The plan highlights the enormous tourism potential of Jaffa - an ancient port city characterized by human and architectural wealth, adjacent to Tel Aviv, and replete with a variety of tourist attractions. The wide gap between the current level of development and the possibilities inherent in Jaffa underlines this enormous potential. It is only apt that tourist development be integrated into the momentum of development that Jaffa is currently experiencing.
This study represents one component of the development and rehabilitation scheme for Jaffa - an ongoing process under the authority of the Jaffa Planning Team in the Municipality of Tel Aviv, in cooperation with the Israel Lands Authority. The integration of tourism as an integral part of this comprehensive rehabilitation process will indubitably contribute to its success.
The overall aim of the study is to illuminate the tourism element and to accord it the significance it deserves, especially from a long term perspective, so that this issue will not be lost in the fervor of accelerated development and activity. This is especially important in light of the relative preference, from an economic point of view, for residential real estate over touristoriented land use. The major function of this plan is to preserve and strengthen tourist land uses - different types of tourist accommodations, attractions, open spaces, and beaches - and to integrate them into comprehensive urban development. The basic underlying assumption is that the advancement of tourism will aid urban development, promote employment and commerce, and raise the urban standard of living.

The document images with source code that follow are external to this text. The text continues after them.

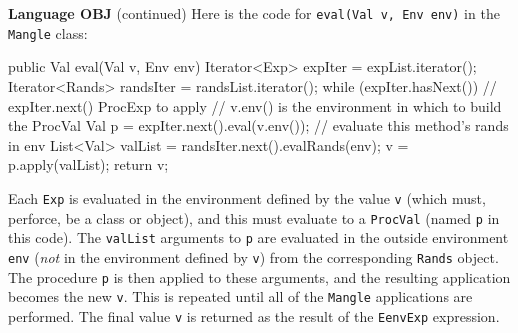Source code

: \begin{minipage}[t]{\sw}
\slidenumber
\LARGE
{\bf Language OBJ} (continued)\exx
\LARGE
Here is the code for \verb'eval(Val v, Env env)' in the \verb'Mangle' class:
\Large
\begin{qv}
public Val eval(Val v, Env env) {
    Iterator<Exp> expIter = expList.iterator();
    Iterator<Rands> randsIter = randsList.iterator();
    while (expIter.hasNext()) {
        // expIter.next() ProcExp to apply
        // v.env() is the environment in which to build the ProcVal
        Val p = expIter.next().eval(v.env());
        // evaluate this method's rands in env
        List<Val> valList = randsIter.next().evalRands(env);
        v = p.apply(valList);
    }
    return v;
}
\end{qv}
\LARGE
Each \verb'Exp' is evaluated in the environment defined
by the value \verb'v' (which must, perforce, be a class or object),
and this must evaluate to a \verb'ProcVal' (named \verb'p' in this code).
The \verb'valList' arguments to \verb'p' are 
evaluated in the outside environment \verb'env'
({\em not} in the environment defined by \verb'v')
from the corresponding \verb'Rands' object.
The procedure \verb'p' is then applied to these arguments,
and the resulting application becomes the new \verb'v'.
This is repeated until all of the \verb'Mangle' applications are performed.
The final value \verb'v' is returned
as the result of the \verb'EenvExp' expression.
\end{minipage}
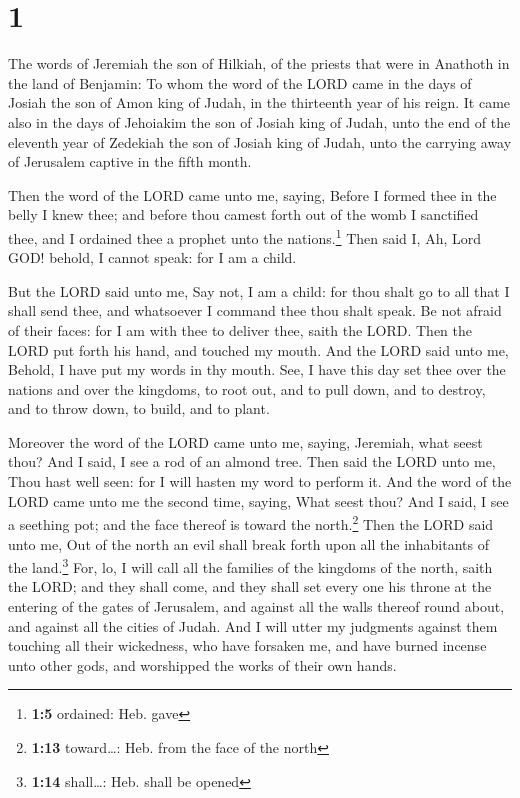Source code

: \hypertarget{section}{%
\section{1}\label{section}}

 The words of Jeremiah the son of Hilkiah, of the priests
that were in Anathoth in the land of Benjamin:  To whom
the word of the LORD came in the days of Josiah the son of Amon king of
Judah, in the thirteenth year of his reign.  It came also
in the days of Jehoiakim the son of Josiah king of Judah, unto the end
of the eleventh year of Zedekiah the son of Josiah king of Judah, unto
the carrying away of Jerusalem captive in the fifth month.

 Then the word of the LORD came unto me, saying,
 Before I formed thee in the belly I knew thee; and before
thou camest forth out of the womb I sanctified thee, and I ordained thee
a prophet unto the nations.\footnote{\textbf{1:5} ordained: Heb. gave}
 Then said I, Ah, Lord GOD! behold, I cannot speak: for I
am a child.

 But the LORD said unto me, Say not, I am a child: for
thou shalt go to all that I shall send thee, and whatsoever I command
thee thou shalt speak.  Be not afraid of their faces: for
I am with thee to deliver thee, saith the LORD.  Then the
LORD put forth his hand, and touched my mouth. And the LORD said unto
me, Behold, I have put my words in thy mouth.  See, I
have this day set thee over the nations and over the kingdoms, to root
out, and to pull down, and to destroy, and to throw down, to build, and
to plant.

 Moreover the word of the LORD came unto me, saying,
Jeremiah, what seest thou? And I said, I see a rod of an almond tree.
 Then said the LORD unto me, Thou hast well seen: for I
will hasten my word to perform it.  And the word of the
LORD came unto me the second time, saying, What seest thou? And I said,
I see a seething pot; and the face thereof is toward the
north.\footnote{\textbf{1:13} toward\ldots: Heb. from the face of the
  north}  Then the LORD said unto me, Out of the north an
evil shall break forth upon all the inhabitants of the land.\footnote{\textbf{1:14}
  shall\ldots: Heb. shall be opened}  For, lo, I will
call all the families of the kingdoms of the north, saith the LORD; and
they shall come, and they shall set every one his throne at the entering
of the gates of Jerusalem, and against all the walls thereof round
about, and against all the cities of Judah.  And I will
utter my judgments against them touching all their wickedness, who have
forsaken me, and have burned incense unto other gods, and worshipped the
works of their own hands.

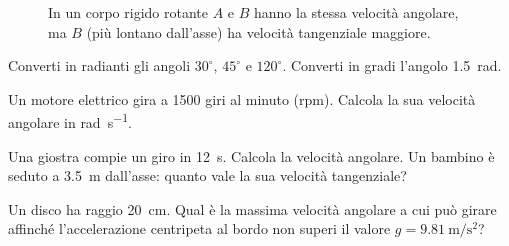 \begin{figure}[!htbp]
    \centering
    \caption{In un corpo rigido rotante $A$ e $B$ hanno la stessa velocità angolare, ma $B$ (più lontano dall'asse) ha velocità tangenziale maggiore.}
    \label{fig:corpo-rigido}
\end{figure}

\begin{esercizio}
Converti in radianti gli angoli $30^\circ $, $45^\circ $ e $120^\circ $. Converti in gradi l'angolo \SI{1,5}{\radian}.\\
\end{esercizio}

\begin{esercizio}
Un motore elettrico gira a \SI{1500}{} giri al minuto (rpm). Calcola la sua velocità angolare in \si{\radian\per\second}.\\
\end{esercizio}

\begin{esercizio}
Una giostra compie un giro in \SI{12}{\second}. Calcola la velocità angolare. Un bambino è seduto a \SI{3,5}{\metre} dall'asse: quanto vale la sua velocità tangenziale?\\
\end{esercizio}

\begin{esercizio}
Un disco ha raggio \SI{20}{\centi\metre}. Qual è la massima velocità angolare a cui può girare affinché l'accelerazione centripeta al bordo non superi il valore $g = \SI{9,81}{\metre\per\second\squared}$?\\
\end{esercizio}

This assumption is a component of the concept, first developed in the 1980s, that tourism serves as an impetus to urban renewal in cities undergoing processes of decline and deterioration. Rehabilitation of historic quarters, revitalization of ancient ports, conversion of impressive historic structures to hotels and tourism centers, rehabilitation and development of dynamic markets, preservation of structures and rehabilitation of facades - these are not only vital elements for tourist development but also serve as an important basis for urban restoration processes. There is no conflict between urban development and tourism; rather they complement and nourish one another. Jaffa meets these conditions and presents a unique opportunity for comprehensive planning in which tourism is accorded a significant role.